Renuncias de interventores agravan la situación
La vocera señaló que la decisión del superintendente de salud de pedir la renuncia a todos los interventores de las EPS intervenidas genera más dudas sobre la continuidad de los compromisos. “Si cambian el interventor todos los compromisos se van al suelo y el que llega llega con nuevos propósitos”, afirmó. Arias denunció que mientras se toman estas decisiones administrativas, “los pacientes todos los días se están muriendo”, recordando el caso de un menor fallecido en Bucaramanga por falta de atención oportuna.
Deudas millonarias y falta de pagos
El panorama financiero es otro de los puntos críticos. La Nueva EPS adeuda al Instituto Nacional de Cancerología cerca de 146.000 millones de pesos. Aunque existen acuerdos de pago, Arias cuestionó su cumplimiento: “Han pasado cinco interventores y ninguno ha cumplido”. Además, advirtió que no se conocen estados financieros desde 2023, lo que impide garantizar la capitalización de la entidad. Según la representante, los abonos realizados “no alcanzan ni siquiera para pagar las nóminas de los funcionarios, mucho menos para prestarnos un servicio de calidad”.
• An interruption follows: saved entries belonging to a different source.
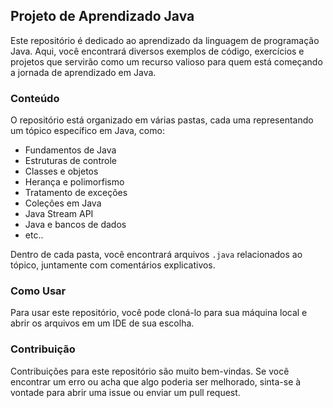 ## Projeto de Aprendizado Java

Este repositório é dedicado ao aprendizado da linguagem de programação Java. Aqui, você encontrará diversos exemplos de código, exercícios e projetos que servirão como um recurso valioso para quem está começando a jornada de aprendizado em Java.

### Conteúdo

O repositório está organizado em várias pastas, cada uma representando um tópico específico em Java, como:

- Fundamentos de Java
- Estruturas de controle
- Classes e objetos
- Herança e polimorfismo
- Tratamento de exceções
- Coleções em Java
- Java Stream API
- Java e bancos de dados
- etc..

Dentro de cada pasta, você encontrará arquivos `.java` relacionados ao tópico, juntamente com comentários explicativos.

### Como Usar

Para usar este repositório, você pode cloná-lo para sua máquina local e abrir os arquivos em um IDE de sua escolha. 

### Contribuição

Contribuições para este repositório são muito bem-vindas. Se você encontrar um erro ou acha que algo poderia ser melhorado, sinta-se à vontade para abrir uma issue ou enviar um pull request.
La crisis refleja un problema estructural del sistema de salud, donde los pacientes de alto costo —como los diagnosticados con cáncer o trasplantes— son los más afectados. “Se está muriendo la gente, los tratamientos están interrumpidos”, concluyó Arias, mientras los usuarios esperan que se concrete el contrato y se cumplan los pagos que garanticen la atención.